Mastodon newbie protip: don't click the "remote follow" button. Just copy the user's URL and paste it into the search bar of your home instance, then click the follow button (the little icon of a person with a "+" on it).

Not only is "remote follow" slower and more awkward; it's a potential security risk, because a malicious instance could trick you into giving them your password (if you're not paying attention to the URL bar).

I don't see any issues on the Mastodon repo mentioning that "remote follow" is a phishing opportunity, and that we're training users to do something that could get exploited one day. I'd file an issue, but there are so many infosec people on here, maybe someone else could articulate it better than me? Or maybe I'm overestimating the risk? /cc @munin @bcrypt

@nolan @bcrypt

No, you're right; it's a pretty nasty UI element that's just asking for trouble.

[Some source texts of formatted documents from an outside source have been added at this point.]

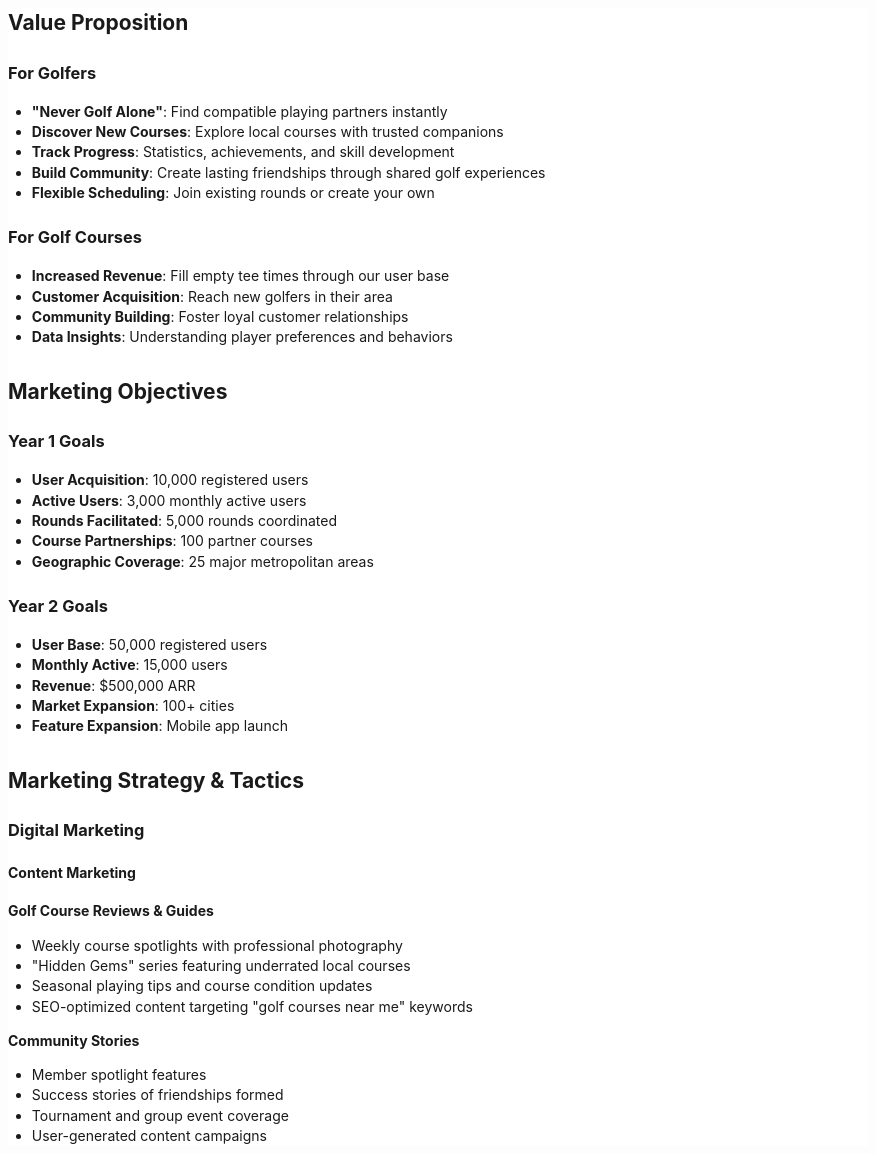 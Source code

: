 ## Value Proposition

### For Golfers
- **"Never Golf Alone"**: Find compatible playing partners instantly
- **Discover New Courses**: Explore local courses with trusted companions
- **Track Progress**: Statistics, achievements, and skill development
- **Build Community**: Create lasting friendships through shared golf experiences
- **Flexible Scheduling**: Join existing rounds or create your own

### For Golf Courses
- **Increased Revenue**: Fill empty tee times through our user base
- **Customer Acquisition**: Reach new golfers in their area
- **Community Building**: Foster loyal customer relationships
- **Data Insights**: Understanding player preferences and behaviors

## Marketing Objectives

### Year 1 Goals
- **User Acquisition**: 10,000 registered users
- **Active Users**: 3,000 monthly active users
- **Rounds Facilitated**: 5,000 rounds coordinated
- **Course Partnerships**: 100 partner courses
- **Geographic Coverage**: 25 major metropolitan areas

### Year 2 Goals
- **User Base**: 50,000 registered users
- **Monthly Active**: 15,000 users
- **Revenue**: $500,000 ARR
- **Market Expansion**: 100+ cities
- **Feature Expansion**: Mobile app launch

## Marketing Strategy & Tactics

### Digital Marketing

#### Content Marketing
**Golf Course Reviews & Guides**
- Weekly course spotlights with professional photography
- "Hidden Gems" series featuring underrated local courses
- Seasonal playing tips and course condition updates
- SEO-optimized content targeting "golf courses near me" keywords

**Community Stories**
- Member spotlight features
- Success stories of friendships formed
- Tournament and group event coverage
- User-generated content campaigns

@munin @nolan @bcrypt what'd be neat, I think, is if your browser could pull out the account link and give you a one-click URL bar follow button, like RSS used to have. Just one man's opinion.
@nolan @munin @bcrypt what would be the modus operandi, exactly? how could some phish and what could they gain?

@rysiek @nolan @bcrypt

Rig the 'remote follow' button to direct to a page I control with the credentials dialogue; on the backend, collect credentials and relay 'em to the 'correct' location to complete the follow.

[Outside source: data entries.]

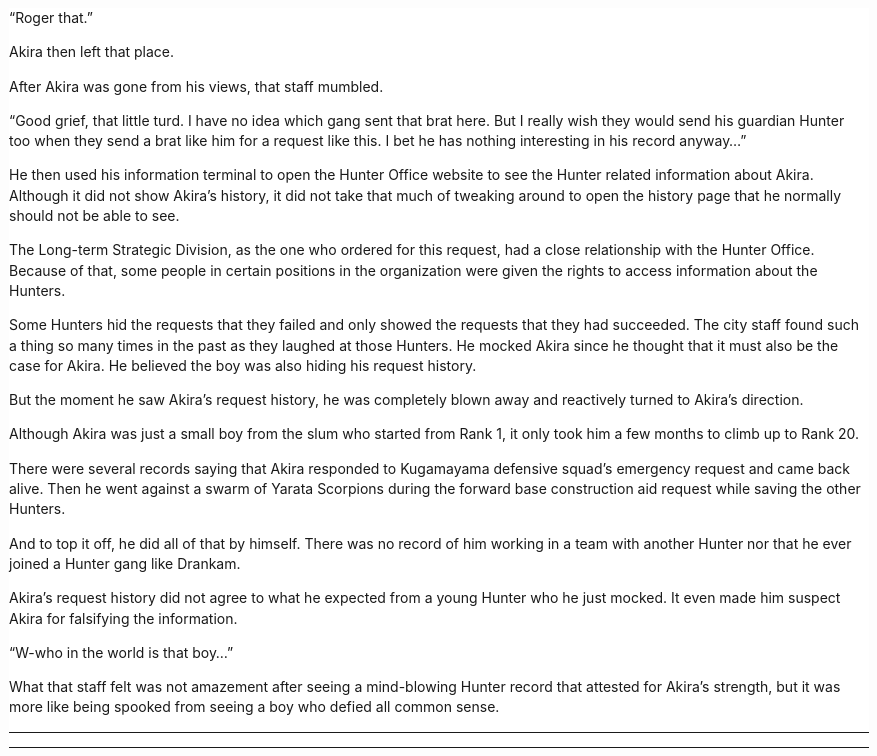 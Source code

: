 “Roger that.”

Akira then left that place.

After Akira was gone from his views, that staff mumbled.

“Good grief, that little turd. I have no idea which gang sent that brat here. But I really wish they would send his guardian Hunter too when they send a brat like him for a request like this. I bet he has nothing interesting in his record anyway…”

He then used his information terminal to open the Hunter Office website to see the Hunter related information about Akira. Although it did not show Akira’s history, it did not take that much of tweaking around to open the history page that he normally should not be able to see.

The Long-term Strategic Division, as the one who ordered for this request, had a close relationship with the Hunter Office. Because of that, some people in certain positions in the organization were given the rights to access information about the Hunters.

Some Hunters hid the requests that they failed and only showed the requests that they had succeeded. The city staff found such a thing so many times in the past as they laughed at those Hunters. He mocked Akira since he thought that it must also be the case for Akira. He believed the boy was also hiding his request history.

But the moment he saw Akira’s request history, he was completely blown away and reactively turned to Akira’s direction.

Although Akira was just a small boy from the slum who started from Rank 1, it only took him a few months to climb up to Rank 20.

There were several records saying that Akira responded to Kugamayama defensive squad’s emergency request and came back alive. Then he went against a swarm of Yarata Scorpions during the forward base construction aid request while saving the other Hunters.

And to top it off, he did all of that by himself. There was no record of him working in a team with another Hunter nor that he ever joined a Hunter gang like Drankam.

Akira’s request history did not agree to what he expected from a young Hunter who he just mocked. It even made him suspect Akira for falsifying the information.

“W-who in the world is that boy…”

What that staff felt was not amazement after seeing a mind-blowing Hunter record that attested for Akira’s strength, but it was more like being spooked from seeing a boy who defied all common sense.

- - -

- - -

@munin @rysiek @bcrypt Yes also if you're an admin and you don't have 2FA set up then getting your password is especially valuable.

@nolan
True that if an admin enters his/her username and password in a page without checking where he/she is then he/she should be banned for being an admin of anything ;-)

Anyway it seems like if I'm already logged in my instance the remote site only asks for the username which is OK.

@munin @rysiek @bcrypt

@paolov @nolan @rysiek @bcrypt

"You should know better" is not a valid argument.

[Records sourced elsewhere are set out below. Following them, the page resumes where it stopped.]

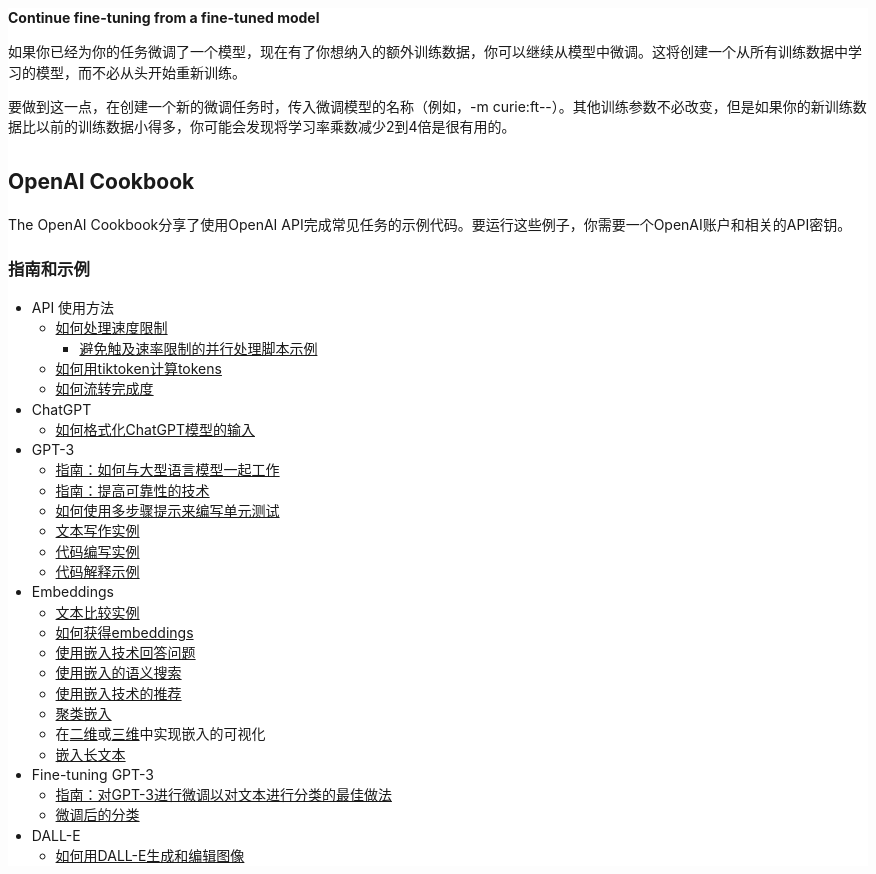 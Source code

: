 **Continue fine-tuning from a fine-tuned model**

如果你已经为你的任务微调了一个模型，现在有了你想纳入的额外训练数据，你可以继续从模型中微调。这将创建一个从所有训练数据中学习的模型，而不必从头开始重新训练。

要做到这一点，在创建一个新的微调任务时，传入微调模型的名称（例如，-m curie:ft-<org>-<date>）。其他训练参数不必改变，但是如果你的新训练数据比以前的训练数据小得多，你可能会发现将学习率乘数减少2到4倍是很有用的。



## OpenAI Cookbook

The OpenAI Cookbook分享了使用OpenAI API完成常见任务的示例代码。要运行这些例子，你需要一个OpenAI账户和相关的API密钥。

### 指南和示例

- API 使用方法
  - [如何处理速度限制](https://github.com/openai/openai-cookbook/blob/main/examples/How_to_handle_rate_limits.ipynb)
    - [避免触及速率限制的并行处理脚本示例](https://github.com/openai/openai-cookbook/blob/main/examples/api_request_parallel_processor.py)
  - [如何用tiktoken计算tokens](https://github.com/openai/openai-cookbook/blob/main/examples/How_to_count_tokens_with_tiktoken.ipynb)
  - [如何流转完成度](https://github.com/openai/openai-cookbook/blob/main/examples/How_to_stream_completions.ipynb)
- ChatGPT
  - [如何格式化ChatGPT模型的输入](https://github.com/openai/openai-cookbook/blob/main/examples/How_to_format_inputs_to_ChatGPT_models.ipynb)
- GPT-3
  - [指南：如何与大型语言模型一起工作](https://github.com/openai/openai-cookbook/blob/main/how_to_work_with_large_language_models.md)
  - [指南：提高可靠性的技术](https://github.com/openai/openai-cookbook/blob/main/techniques_to_improve_reliability.md)
  - [如何使用多步骤提示来编写单元测试](https://github.com/openai/openai-cookbook/blob/main/examples/Unit_test_writing_using_a_multi-step_prompt.ipynb)
  - [文本写作实例](https://github.com/openai/openai-cookbook/blob/main/text_writing_examples.md)
  - [代码编写实例](https://github.com/openai/openai-cookbook/blob/main/code_writing_examples.md)
  - [代码解释示例](https://github.com/openai/openai-cookbook/blob/main/code_explanation_examples.md)
- Embeddings
  - [文本比较实例](https://github.com/openai/openai-cookbook/blob/main/text_comparison_examples.md)
  - [如何获得embeddings](https://github.com/openai/openai-cookbook/blob/main/examples/Get_embeddings.ipynb)
  - [使用嵌入技术回答问题](https://github.com/openai/openai-cookbook/blob/main/examples/Question_answering_using_embeddings.ipynb)
  - [使用嵌入的语义搜索](https://github.com/openai/openai-cookbook/blob/main/examples/Semantic_text_search_using_embeddings.ipynb)
  - [使用嵌入技术的推荐](https://github.com/openai/openai-cookbook/blob/main/examples/Recommendation_using_embeddings.ipynb)
  - [聚类嵌入](https://github.com/openai/openai-cookbook/blob/main/examples/Clustering.ipynb)
  - 在[二维](https://github.com/openai/openai-cookbook/blob/main/examples/Visualizing_embeddings_in_2D.ipynb)或[三维](https://github.com/openai/openai-cookbook/blob/main/examples/Visualizing_embeddings_in_3D.ipynb)中实现嵌入的可视化
  - [嵌入长文本](https://github.com/openai/openai-cookbook/blob/main/examples/Embedding_long_inputs.ipynb)
- Fine-tuning GPT-3
  - [指南：对GPT-3进行微调以对文本进行分类的最佳做法](https://docs.google.com/document/d/1rqj7dkuvl7Byd5KQPUJRxc19BJt8wo0yHNwK84KfU3Q/edit)
  - [微调后的分类](https://github.com/openai/openai-cookbook/blob/main/examples/Fine-tuned_classification.ipynb)
- DALL-E
  - [如何用DALL-E生成和编辑图像](https://github.com/openai/openai-cookbook/blob/main/examples/dalle/Image_generations_edits_and_variations_with_DALL-E.ipynb)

If you are logged in, then yes - but the option is available -to- log in if you're not, which opens this UI hole to exploitation.

@munin
Yes I do agree, I was just being a bit cheeky.

It is a UI (and UX) issue which is difficult to fix as there are many ways to trick a user.

I'm for the radical solution of requiring the user to log-in from his/her home instance before "remote following" or similar.

@nolan @rysiek @bcrypt

@munin @nolan @bcrypt ah, of course. Dang, should have thought about that. That's a very valid point!

@rysiek @nolan @bcrypt

Now, the -legitimate- one will redirect you back to your home instance...

...but every instance has the same livery by default; there's really no obvious 'tells' other'n if you're paranoid enough to watch the URL bar, and most people aren't.

@bcrypt @nolan @rysiek

A potential mitigation would be to load foreign threads in an iframe in your own instance, with the 'follow remote user' button clearly from your home instance.

But that'd be kinda hinky :-/

@munin @nolan @bcrypt one simple-ish solution would be to *require* users to set a "security picture", some bank websites use that.
@rysiek @munin @nolan @bcrypt another implication of entering your webfinger id on a remote !Ostatus instance is: that remote instance learns your current IP address AND your webfinger id together.

Even if you may have a dynamic IP this can be used for #geolocating your position or to scan your IP for open ports. Maybe not what privacy-minded people expect.

Now that there are #company-owned large Mastodon instances this could become an issue.